The Mathura train collision occurred at 05:00 local time (01:30 UTC) in dark conditions near Mathura, in the state of Uttar Pradesh, India, on Wednesday, 20 October 2009. At least ten people were initially feared dead in the incident. The collision occurred when Goa Express rammed into the stationary Mewar Express from behind at an outer signal, about 3 km from outer Mathura. Both the trains were headed for Delhi. Further details suggested that the death toll exceeded 20 people.

==Derailment==
According to S S Khurana, the Chairman Railway Board, the Goa Express hit the other train from behind at 4:50 a.m. 3 km from the outer signal of the Mathura junction station. Several coaches of both trains were reduced to mangled heaps of metal. The Indian Army had to be summoned with sophisticated gas cutters for rescue work. The Mewar Express had come to a halt after Munna Sajid, an undertrial who was being escorted by Rajasthan policemen, pulled the chain. Sajid, an alleged dacoit who was being brought for a hearing in Delhi, reportedly escaped by jumping from the moving train. The railway ministry claimed that prima facie the accident was caused by "human error" and blamed the Goa Express drivers for failing to spot the signal warnings on the line.

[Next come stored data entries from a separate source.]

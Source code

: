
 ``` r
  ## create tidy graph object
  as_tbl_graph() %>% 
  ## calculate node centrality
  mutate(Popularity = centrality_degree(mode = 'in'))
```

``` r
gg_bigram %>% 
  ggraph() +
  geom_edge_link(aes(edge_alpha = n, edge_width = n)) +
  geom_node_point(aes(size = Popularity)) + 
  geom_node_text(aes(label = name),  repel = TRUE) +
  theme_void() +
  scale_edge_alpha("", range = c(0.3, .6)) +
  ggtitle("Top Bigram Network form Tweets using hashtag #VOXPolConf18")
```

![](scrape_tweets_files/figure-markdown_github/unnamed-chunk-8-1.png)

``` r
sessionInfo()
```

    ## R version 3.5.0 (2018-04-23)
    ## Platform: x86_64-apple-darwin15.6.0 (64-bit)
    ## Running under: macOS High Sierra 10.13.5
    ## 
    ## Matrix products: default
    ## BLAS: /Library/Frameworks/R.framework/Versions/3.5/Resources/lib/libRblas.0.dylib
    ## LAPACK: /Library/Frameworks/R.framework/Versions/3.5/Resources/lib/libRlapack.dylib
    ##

The driver, R K Chaturvedi, and assistant driver Laxmikant were taken off duty pending inquiry. An official said the driver was not drunk. "The engine of Goa Express ripped through the SLR van at the rear of the other train. Under the impact, the pantry car of the Goa Express which was at the farthest end of this train was also damaged. Two people in this coach -- both railway employees -- lost their lives," said SSP (Mathura) B D Paulson.

==Compensation==
Railway minister Mamata Banerjee sought a Central Bureau of Investigation inquiry into the incident and announced an ex-gratia of Rs 5 lakh for the next of the kin of those killed in the train mishap. "The seriously injured passengers would receive Rs 1 lakh while those with minor injuries will get Rs 10,000," she said. In Mathura, UP agriculture minister Laxminarain Choudhry announced an ex-gratia of Rs 10 lakh for the next of the kin of the deceased besides offering a job.